The Third Modern Map of France.
Very scarce etched and engraved map of France, published in the 1507 edition of the Rome Ptolemy Atlas.
The map is a marked improvement from the Ptolemy-based map of the earlier editions, adding islands, topography, many more towns, and in general much more accuracy and detail.
Before the publication of this map, the majority of printed maps of France in circulation were those derived from Ptolemy, whose cartography was by this point, over 1300 years old.
The group of modern maps to which this map belongs represented the first wave of modern cartography overtaking the Ptolemaic tradition that dominated the birth of printed maps. While it is commonly accepted that new maps did not appear until 1513, this represents only the predominance of modern mapping. It appears that most prior atlases had at least some modern mapping.
The New Maps in the 1507 Rome Ptolemy
The new edition of the 1507 Rome Ptolemy adds the following maps to the previous compliment:
1. Universalior Cogniti Orbis Tabula. Ex Recentibus Confecta Observationibus
4. Tabula Moderna Prussi Livoni Norvegi Et Gotti Datia
6. Tabula Moderna Hispanie - Hispania
8. Tabula Moderna Francie - Francia
10. Tabula Moderna Polonie Ungarie Boemie Germanie Russie Lithuanie - Germania.
13. Tabula Nova Italia - Ita[l]ia Corsica Insula Sardinia Insula.
26. Tabula Moderna Terrae Sanctae
Rarity
The new maps that were included in the 1507 Ptolemy are necessarily rarer than those that were included in the earlier editions. While we have had the 1478/1490 map of France several times, this is the first time we have had the modern map. Furthermore, this is the first time we have seen any example of the map on the market.
Claudius Ptolemy (fl. AD 127-145) was an ancient geographer, astronomer, and mathematician. He is known today through translations and transcriptions of his work, but little is known about his life besides his residence in Alexandria.
Several of his works are still known today, although they have passed through several alterations and languages over the centuries. The Almagest, in thirteen books, discusses astronomy. It is in the Almagest that Ptolemy postulates his geocentric universe. His geometric ideas are contained in the Analemma, and his optical ideas were presented in five books known as the Optica.

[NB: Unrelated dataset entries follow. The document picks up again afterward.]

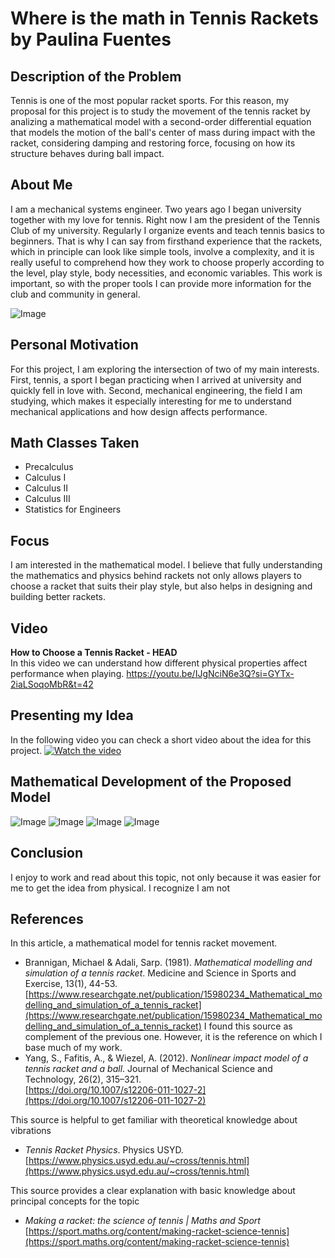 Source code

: # Where is the math in Tennis Rackets by Paulina Fuentes
## Description of the Problem

Tennis is one of the most popular racket sports. For this reason, my proposal for this project is to study the movement of the tennis racket by analizing a mathematical model with a second-order differential equation that models the motion of the ball's center of mass during impact with the racket, considering damping and restoring force, focusing on how its structure behaves during ball impact.

## About Me
I am a mechanical systems engineer. Two years ago I began university together with my love for tennis. Right now I am the president of the Tennis Club of my university. Regularly I organize events and teach tennis basics to beginners. That is why I can say from firsthand experience that the rackets, which in principle can look like simple tools, involve a complexity, and it is really useful to comprehend how they work to choose properly according to the level, play style, body necessities, and economic variables. This work is important, so with the proper tools I can provide more information for the club and community in general.

![Image](https://github.com/user-attachments/assets/cc103233-d887-4e5c-8e86-4dde795779ca)

## Personal Motivation
For this project, I am exploring the intersection of two of my main interests. First, tennis, a sport I began practicing when I arrived at university and quickly fell in love with. Second, mechanical engineering, the field I am studying, which makes it especially interesting for me to understand mechanical applications and how design affects performance.

## Math Classes Taken
- Precalculus  
- Calculus I  
- Calculus II  
- Calculus III  
- Statistics for Engineers  

## Focus
I am interested in the mathematical model. I believe that fully understanding the mathematics and physics behind rackets not only allows players to choose a racket that suits their play style, but also helps in designing and building better rackets.

## Video
**How to Choose a Tennis Racket - HEAD**  
In this video we can understand how different physical properties affect performance when playing.
https://youtu.be/IJgNciN6e3Q?si=GYTx-2iaLSoqoMbR&t=42

## Presenting my Idea
In the following video you can check a short video about the idea for this project.
[![Watch the video](https://img.youtube.com/vi/g7c3CCTnlTs/hqdefault.jpg)](https://www.youtube.com/watch?v=g7c3CCTnlTs)


## Mathematical Development of the Proposed Model
![Image](https://github.com/user-attachments/assets/3ea5950b-c086-4b20-918e-eb81cf9d3bd5)
![Image](https://github.com/user-attachments/assets/dfe441f0-178c-4201-aa79-2ff28b71de94)
![Image](https://github.com/user-attachments/assets/d9504286-321c-48d0-836d-69c265d36f84)
![Image](https://github.com/user-attachments/assets/cadda7c8-b52e-43a8-b6b5-7e759ccddcb7)

## Conclusion
I enjoy to work and read about this topic, not only because it was easier for me to get the idea from physical. I recognize I am not 

## References

In this article, a mathematical model for tennis racket movement.
- Brannigan, Michael & Adali, Sarp. (1981). *Mathematical modelling and simulation of a tennis racket*. Medicine and Science in Sports and Exercise, 13(1), 44-53.  
  [https://www.researchgate.net/publication/15980234_Mathematical_modelling_and_simulation_of_a_tennis_racket](https://www.researchgate.net/publication/15980234_Mathematical_modelling_and_simulation_of_a_tennis_racket)
I found this source as complement of the previous one. However, it is the reference on which I base much of my work.
- Yang, S., Fafitis, A., & Wiezel, A. (2012). *Nonlinear impact model of a tennis racket and a ball*. Journal of Mechanical Science and Technology, 26(2), 315–321.  
  [https://doi.org/10.1007/s12206-011-1027-2](https://doi.org/10.1007/s12206-011-1027-2)

This source is helpful to get familiar with theoretical knowledge about vibrations
- *Tennis Racket Physics*. Physics USYD.  
  [https://www.physics.usyd.edu.au/~cross/tennis.html](https://www.physics.usyd.edu.au/~cross/tennis.html)

This source provides a clear explanation with basic knowledge about principal concepts for the topic
- *Making a racket: the science of tennis | Maths and Sport*  
  [https://sport.maths.org/content/making-racket-science-tennis](https://sport.maths.org/content/making-racket-science-tennis)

His geographic and cartographic work was immensely influential. In the Planisphaerium, Ptolemy discusses the stereographic projection. Perhaps his best-known work is his Geographia, in eight books. However, Ptolemy’s ideas had been absent from western European intellectual history for roughly a thousand years, although Arab scholars interacted with his ideas from the ninth century onward.
In 1295, a Greek monk found a copy of Geographia in Constantinople; the emperor ordered a copy made and the Greek text began to circulate in eastern Europe. In 1393, a Byzantine diplomat brought a copy of the Geographia to Italy, where it was translated into Latin in 1406 and called the Cosmographia. The manuscript maps were first recorded in 1415. These manuscripts, of which there are over eighty extant today, are the descendants of Ptolemy’s work and a now-lost atlas consisting of a world map and 26 regional maps.
When Ptolemy’s work was re-introduced to Western scholarship, it proved radically influential for the understanding and appearance of maps. Ptolemy employs the concept of a graticule, uses latitude and longitude, and orients his maps to the north—concepts we take for granted today. The Geographia’s text is concerned with three main issues with regard to geography: the size and shape of the earth; map projection, i.e. how to represent the world’s curve proportionally on a plane surface; and the corruption of spatial data as it transfers from source to source. The text also contains instructions as to how to map the world on a globe or a plane surface, complete with the only set of geographic coordinates (8000 toponyms, 6400 with coordinates) to survive from the classical world.